- Opening Delimiter -

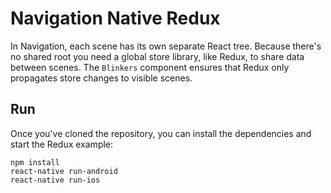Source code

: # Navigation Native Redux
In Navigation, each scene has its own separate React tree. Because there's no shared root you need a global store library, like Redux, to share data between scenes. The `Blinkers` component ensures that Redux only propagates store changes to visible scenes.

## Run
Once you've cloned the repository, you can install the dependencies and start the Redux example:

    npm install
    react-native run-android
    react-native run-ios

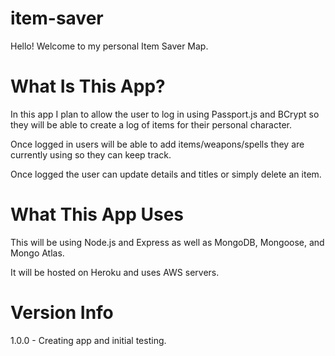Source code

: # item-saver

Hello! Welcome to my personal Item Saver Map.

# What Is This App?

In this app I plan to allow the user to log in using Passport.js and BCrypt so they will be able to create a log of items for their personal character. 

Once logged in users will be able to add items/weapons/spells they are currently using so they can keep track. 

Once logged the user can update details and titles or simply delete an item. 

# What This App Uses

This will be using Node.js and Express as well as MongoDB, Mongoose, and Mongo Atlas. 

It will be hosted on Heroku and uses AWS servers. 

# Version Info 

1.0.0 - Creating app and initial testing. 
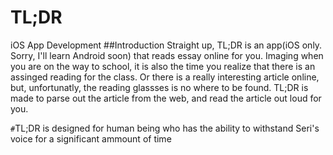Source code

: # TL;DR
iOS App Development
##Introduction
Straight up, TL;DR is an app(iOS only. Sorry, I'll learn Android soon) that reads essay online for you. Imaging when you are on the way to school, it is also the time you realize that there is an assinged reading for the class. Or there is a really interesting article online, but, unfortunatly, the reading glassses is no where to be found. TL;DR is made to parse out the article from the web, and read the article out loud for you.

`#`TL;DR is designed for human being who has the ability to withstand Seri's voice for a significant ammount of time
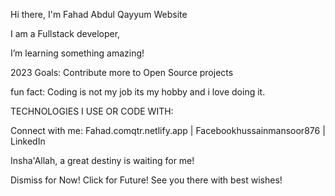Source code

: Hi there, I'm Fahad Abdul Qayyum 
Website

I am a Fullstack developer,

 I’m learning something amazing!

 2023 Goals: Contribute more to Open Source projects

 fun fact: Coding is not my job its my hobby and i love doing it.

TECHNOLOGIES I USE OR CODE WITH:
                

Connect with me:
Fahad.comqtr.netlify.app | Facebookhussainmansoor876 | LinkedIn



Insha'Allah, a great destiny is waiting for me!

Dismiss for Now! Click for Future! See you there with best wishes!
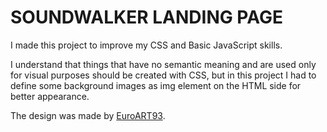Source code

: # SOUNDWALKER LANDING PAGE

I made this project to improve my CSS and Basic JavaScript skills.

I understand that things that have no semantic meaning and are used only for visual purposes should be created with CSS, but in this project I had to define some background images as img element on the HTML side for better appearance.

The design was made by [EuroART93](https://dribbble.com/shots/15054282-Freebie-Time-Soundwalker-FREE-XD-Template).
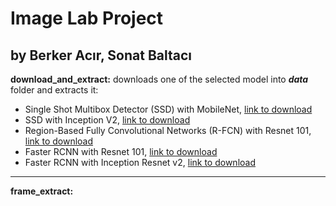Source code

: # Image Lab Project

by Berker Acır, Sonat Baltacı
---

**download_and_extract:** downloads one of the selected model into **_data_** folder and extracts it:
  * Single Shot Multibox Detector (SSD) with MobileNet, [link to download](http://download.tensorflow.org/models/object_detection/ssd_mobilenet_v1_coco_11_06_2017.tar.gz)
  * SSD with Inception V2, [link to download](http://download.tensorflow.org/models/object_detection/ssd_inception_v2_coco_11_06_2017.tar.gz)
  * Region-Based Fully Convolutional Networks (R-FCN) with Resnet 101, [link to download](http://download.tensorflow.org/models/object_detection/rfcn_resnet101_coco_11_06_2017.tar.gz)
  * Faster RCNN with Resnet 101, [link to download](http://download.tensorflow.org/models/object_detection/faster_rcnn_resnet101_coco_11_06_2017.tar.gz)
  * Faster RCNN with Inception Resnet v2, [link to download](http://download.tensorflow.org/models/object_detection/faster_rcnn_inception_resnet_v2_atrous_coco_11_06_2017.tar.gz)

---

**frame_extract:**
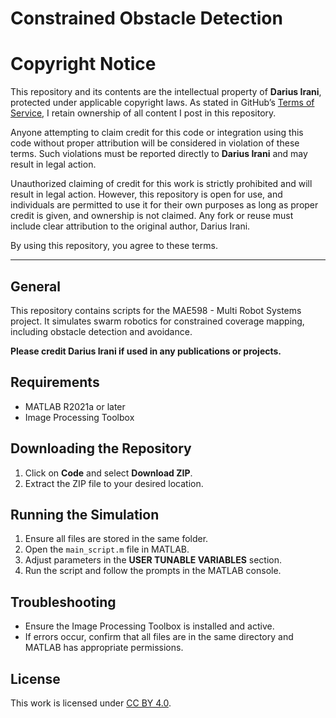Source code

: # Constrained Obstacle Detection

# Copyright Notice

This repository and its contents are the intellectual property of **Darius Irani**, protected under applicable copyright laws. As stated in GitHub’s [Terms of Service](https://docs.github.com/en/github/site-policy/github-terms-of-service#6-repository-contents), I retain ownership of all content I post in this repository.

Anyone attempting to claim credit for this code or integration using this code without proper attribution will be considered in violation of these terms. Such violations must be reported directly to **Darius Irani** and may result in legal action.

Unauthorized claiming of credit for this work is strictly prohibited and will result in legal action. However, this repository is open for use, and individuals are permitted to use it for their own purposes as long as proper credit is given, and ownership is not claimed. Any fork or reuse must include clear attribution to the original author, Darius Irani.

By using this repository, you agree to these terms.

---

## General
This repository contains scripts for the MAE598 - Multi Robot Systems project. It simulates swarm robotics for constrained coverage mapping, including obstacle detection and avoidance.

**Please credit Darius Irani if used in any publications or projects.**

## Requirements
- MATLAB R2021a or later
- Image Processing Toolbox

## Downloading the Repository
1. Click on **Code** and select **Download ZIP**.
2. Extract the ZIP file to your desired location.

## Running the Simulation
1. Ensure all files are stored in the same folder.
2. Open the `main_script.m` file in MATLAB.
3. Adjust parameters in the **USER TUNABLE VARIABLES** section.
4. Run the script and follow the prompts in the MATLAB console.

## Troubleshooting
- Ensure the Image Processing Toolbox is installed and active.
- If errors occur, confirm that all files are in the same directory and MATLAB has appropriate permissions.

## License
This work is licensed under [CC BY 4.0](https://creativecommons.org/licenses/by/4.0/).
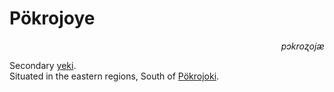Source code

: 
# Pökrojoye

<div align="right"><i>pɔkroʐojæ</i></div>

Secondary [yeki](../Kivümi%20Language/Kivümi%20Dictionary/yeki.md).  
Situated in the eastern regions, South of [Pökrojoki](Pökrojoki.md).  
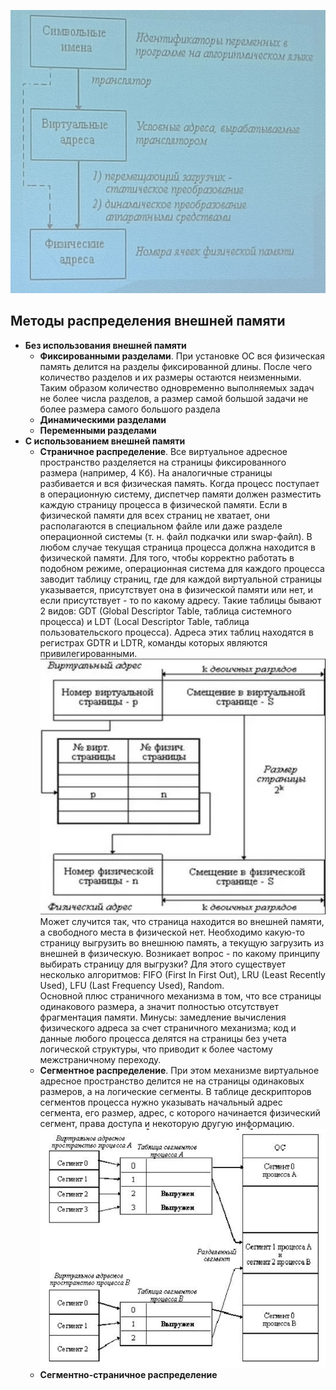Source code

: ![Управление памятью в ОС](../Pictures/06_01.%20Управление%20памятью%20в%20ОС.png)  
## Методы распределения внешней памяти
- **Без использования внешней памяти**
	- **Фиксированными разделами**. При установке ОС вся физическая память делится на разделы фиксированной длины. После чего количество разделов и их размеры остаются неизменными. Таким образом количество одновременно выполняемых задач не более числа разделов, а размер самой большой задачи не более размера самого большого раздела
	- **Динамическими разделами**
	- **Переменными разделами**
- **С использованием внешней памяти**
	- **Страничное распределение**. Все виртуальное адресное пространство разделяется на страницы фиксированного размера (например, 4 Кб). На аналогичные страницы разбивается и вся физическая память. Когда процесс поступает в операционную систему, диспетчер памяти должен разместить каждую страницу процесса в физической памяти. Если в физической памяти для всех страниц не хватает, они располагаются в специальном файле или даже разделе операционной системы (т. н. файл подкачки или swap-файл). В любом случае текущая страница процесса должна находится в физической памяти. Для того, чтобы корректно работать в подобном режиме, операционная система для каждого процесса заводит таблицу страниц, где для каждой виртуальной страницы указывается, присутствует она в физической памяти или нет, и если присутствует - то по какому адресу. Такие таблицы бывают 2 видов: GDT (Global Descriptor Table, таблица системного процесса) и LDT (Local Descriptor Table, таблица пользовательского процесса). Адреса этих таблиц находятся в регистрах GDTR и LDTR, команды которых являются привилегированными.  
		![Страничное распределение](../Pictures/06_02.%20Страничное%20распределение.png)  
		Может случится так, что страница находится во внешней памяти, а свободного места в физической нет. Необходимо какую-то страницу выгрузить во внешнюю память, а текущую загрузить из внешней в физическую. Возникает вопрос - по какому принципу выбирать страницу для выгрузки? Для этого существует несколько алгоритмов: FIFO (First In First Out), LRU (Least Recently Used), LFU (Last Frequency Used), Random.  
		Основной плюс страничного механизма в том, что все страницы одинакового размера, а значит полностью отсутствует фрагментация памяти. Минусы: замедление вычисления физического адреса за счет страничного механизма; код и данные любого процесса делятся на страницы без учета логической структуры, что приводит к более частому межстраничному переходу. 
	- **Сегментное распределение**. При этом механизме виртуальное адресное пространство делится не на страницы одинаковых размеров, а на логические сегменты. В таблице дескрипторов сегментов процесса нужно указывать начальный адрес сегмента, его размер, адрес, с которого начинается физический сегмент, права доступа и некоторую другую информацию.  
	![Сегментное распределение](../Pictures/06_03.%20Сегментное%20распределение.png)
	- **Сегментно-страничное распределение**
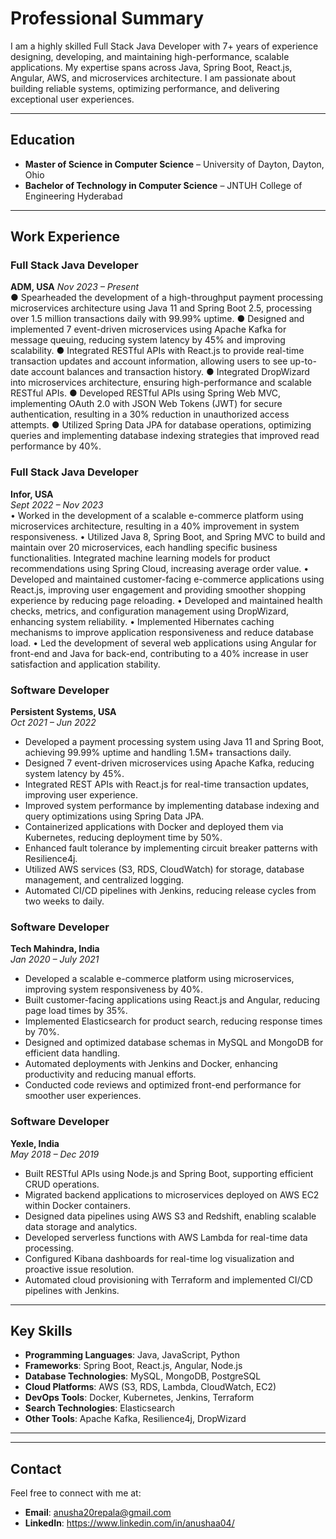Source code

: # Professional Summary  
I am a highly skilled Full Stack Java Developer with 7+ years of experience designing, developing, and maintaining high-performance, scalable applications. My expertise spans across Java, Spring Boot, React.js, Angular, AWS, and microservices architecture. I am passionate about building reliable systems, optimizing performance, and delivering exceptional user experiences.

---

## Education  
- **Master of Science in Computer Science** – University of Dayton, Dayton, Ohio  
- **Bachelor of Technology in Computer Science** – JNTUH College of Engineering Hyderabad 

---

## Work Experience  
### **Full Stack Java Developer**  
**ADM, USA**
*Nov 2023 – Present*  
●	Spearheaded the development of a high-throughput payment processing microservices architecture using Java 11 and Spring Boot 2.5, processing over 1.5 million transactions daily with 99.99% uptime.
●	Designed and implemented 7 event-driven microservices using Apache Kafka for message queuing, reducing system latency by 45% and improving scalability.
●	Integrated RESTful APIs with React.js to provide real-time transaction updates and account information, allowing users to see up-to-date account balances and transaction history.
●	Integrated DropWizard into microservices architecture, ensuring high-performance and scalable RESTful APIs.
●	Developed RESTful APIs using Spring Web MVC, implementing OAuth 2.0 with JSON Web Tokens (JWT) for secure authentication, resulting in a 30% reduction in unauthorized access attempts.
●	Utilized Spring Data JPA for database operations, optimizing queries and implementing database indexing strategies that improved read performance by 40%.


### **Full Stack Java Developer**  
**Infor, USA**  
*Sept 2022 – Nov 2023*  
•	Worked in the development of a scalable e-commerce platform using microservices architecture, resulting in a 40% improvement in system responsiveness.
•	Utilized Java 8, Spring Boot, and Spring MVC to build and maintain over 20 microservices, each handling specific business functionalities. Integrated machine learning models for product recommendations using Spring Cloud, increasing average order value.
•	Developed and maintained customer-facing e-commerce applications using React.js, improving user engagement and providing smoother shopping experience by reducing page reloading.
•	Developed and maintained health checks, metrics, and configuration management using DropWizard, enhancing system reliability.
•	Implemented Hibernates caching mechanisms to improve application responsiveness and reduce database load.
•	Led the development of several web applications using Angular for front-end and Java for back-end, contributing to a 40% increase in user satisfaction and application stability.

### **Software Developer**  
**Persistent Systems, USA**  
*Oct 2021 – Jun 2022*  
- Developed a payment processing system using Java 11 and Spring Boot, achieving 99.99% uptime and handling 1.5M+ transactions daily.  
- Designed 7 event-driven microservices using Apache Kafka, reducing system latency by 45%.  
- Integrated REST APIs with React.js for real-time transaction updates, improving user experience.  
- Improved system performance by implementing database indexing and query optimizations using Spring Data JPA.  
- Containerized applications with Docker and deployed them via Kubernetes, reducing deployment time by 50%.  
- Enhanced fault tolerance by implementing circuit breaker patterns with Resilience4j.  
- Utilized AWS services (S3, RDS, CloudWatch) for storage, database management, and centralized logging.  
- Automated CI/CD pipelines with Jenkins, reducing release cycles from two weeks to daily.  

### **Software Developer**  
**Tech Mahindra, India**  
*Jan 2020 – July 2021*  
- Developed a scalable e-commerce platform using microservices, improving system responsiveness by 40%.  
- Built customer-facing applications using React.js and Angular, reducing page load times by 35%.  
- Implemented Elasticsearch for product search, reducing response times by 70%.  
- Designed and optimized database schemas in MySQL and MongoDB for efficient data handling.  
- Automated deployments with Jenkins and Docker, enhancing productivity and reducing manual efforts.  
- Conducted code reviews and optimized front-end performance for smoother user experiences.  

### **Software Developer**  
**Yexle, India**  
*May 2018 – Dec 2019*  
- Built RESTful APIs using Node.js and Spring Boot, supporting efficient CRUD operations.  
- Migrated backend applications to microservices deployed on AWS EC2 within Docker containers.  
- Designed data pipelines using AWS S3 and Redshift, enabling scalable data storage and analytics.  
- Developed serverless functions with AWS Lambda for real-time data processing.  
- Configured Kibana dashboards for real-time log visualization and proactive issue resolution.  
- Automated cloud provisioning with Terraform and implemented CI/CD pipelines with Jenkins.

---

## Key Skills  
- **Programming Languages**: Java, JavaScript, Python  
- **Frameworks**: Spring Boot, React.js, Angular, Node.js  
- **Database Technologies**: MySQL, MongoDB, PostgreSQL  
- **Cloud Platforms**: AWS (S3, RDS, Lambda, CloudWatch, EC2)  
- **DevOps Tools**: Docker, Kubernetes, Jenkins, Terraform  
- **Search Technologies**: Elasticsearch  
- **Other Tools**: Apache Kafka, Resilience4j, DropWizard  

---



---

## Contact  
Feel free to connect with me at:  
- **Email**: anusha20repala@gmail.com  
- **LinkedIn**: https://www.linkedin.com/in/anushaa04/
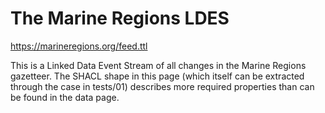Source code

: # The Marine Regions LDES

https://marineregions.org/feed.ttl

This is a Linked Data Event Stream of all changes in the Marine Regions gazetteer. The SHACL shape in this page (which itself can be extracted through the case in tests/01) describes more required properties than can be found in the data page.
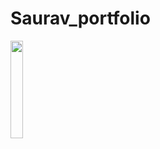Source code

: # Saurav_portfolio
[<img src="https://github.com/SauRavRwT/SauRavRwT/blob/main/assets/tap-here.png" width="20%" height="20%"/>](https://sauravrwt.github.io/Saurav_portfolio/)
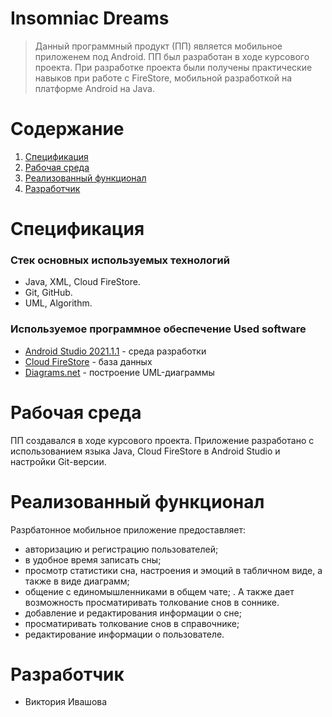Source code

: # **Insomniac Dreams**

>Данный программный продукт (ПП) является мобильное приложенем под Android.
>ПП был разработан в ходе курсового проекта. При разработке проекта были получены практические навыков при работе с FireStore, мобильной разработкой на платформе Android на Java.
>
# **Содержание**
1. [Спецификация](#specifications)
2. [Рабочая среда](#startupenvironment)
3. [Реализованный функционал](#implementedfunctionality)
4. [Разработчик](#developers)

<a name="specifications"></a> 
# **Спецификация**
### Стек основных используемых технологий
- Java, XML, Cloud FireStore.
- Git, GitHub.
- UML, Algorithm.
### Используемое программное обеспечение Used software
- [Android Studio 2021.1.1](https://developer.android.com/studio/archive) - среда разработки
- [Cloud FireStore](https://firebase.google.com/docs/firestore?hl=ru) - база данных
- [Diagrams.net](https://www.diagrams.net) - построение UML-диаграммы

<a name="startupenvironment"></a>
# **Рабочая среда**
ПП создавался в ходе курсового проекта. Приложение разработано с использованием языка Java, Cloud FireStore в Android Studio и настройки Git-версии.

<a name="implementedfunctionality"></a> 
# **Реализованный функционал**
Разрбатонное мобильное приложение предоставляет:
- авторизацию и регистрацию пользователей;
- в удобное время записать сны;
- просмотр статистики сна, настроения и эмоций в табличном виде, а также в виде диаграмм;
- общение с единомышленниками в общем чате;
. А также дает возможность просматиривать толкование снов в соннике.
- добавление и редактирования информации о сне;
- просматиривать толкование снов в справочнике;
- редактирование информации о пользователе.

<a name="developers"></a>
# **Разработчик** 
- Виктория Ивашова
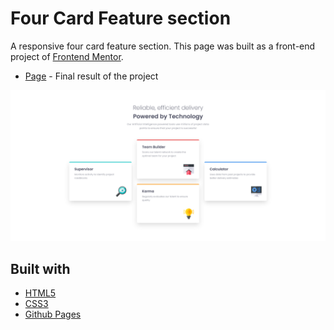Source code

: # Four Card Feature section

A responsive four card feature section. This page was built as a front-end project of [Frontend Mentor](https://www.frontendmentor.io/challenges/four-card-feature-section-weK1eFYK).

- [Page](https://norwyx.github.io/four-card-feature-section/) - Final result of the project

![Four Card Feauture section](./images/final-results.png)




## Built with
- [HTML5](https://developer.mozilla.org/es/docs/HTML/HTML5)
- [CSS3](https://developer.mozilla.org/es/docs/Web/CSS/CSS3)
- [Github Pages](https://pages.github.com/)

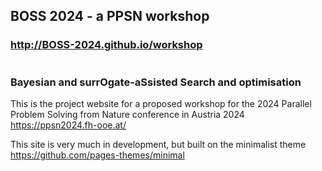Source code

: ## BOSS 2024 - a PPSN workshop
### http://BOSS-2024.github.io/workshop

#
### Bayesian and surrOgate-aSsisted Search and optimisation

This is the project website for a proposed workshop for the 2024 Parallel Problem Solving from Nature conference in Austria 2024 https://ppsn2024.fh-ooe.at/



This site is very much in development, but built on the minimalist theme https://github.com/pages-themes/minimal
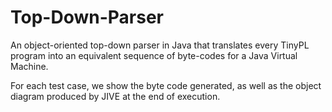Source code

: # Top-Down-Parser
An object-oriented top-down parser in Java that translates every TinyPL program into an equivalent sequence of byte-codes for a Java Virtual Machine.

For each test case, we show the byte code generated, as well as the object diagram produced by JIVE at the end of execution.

- Closing Delimiter -

What to do ▸
Your reply should consist solely of the lines above from the line containing "I understand that" up to and including the line containing "This repository and", reproduced exactly, minus the pictures.

Solution ▸
I understand that things that have no semantic meaning and are used only for visual purposes should be created with CSS, but in this project I had to define some background images as img element on the HTML side for better appearance.

The design was made by [EuroART93](https://dribbble.com/shots/15054282-Freebie-Time-Soundwalker-FREE-XD-Template).
Source code

: # Image Lab Project

by Berker Acır, Sonat Baltacı
---

**download_and_extract:** downloads one of the selected model into **_data_** folder and extracts it:
  * Single Shot Multibox Detector (SSD) with MobileNet, [link to download](http://download.tensorflow.org/models/object_detection/ssd_mobilenet_v1_coco_11_06_2017.tar.gz)
  * SSD with Inception V2, [link to download](http://download.tensorflow.org/models/object_detection/ssd_inception_v2_coco_11_06_2017.tar.gz)
  * Region-Based Fully Convolutional Networks (R-FCN) with Resnet 101, [link to download](http://download.tensorflow.org/models/object_detection/rfcn_resnet101_coco_11_06_2017.tar.gz)
  * Faster RCNN with Resnet 101, [link to download](http://download.tensorflow.org/models/object_detection/faster_rcnn_resnet101_coco_11_06_2017.tar.gz)
  * Faster RCNN with Inception Resnet v2, [link to download](http://download.tensorflow.org/models/object_detection/faster_rcnn_inception_resnet_v2_atrous_coco_11_06_2017.tar.gz)

---

**frame_extract:**
Source code

: # Constrained Obstacle Detection

# Copyright Notice

This repository and its contents are the intellectual property of **Darius Irani**, protected under applicable copyright laws. As stated in GitHub’s [Terms of Service](https://docs.github.com/en/github/site-policy/github-terms-of-service#6-repository-contents), I retain ownership of all content I post in this repository.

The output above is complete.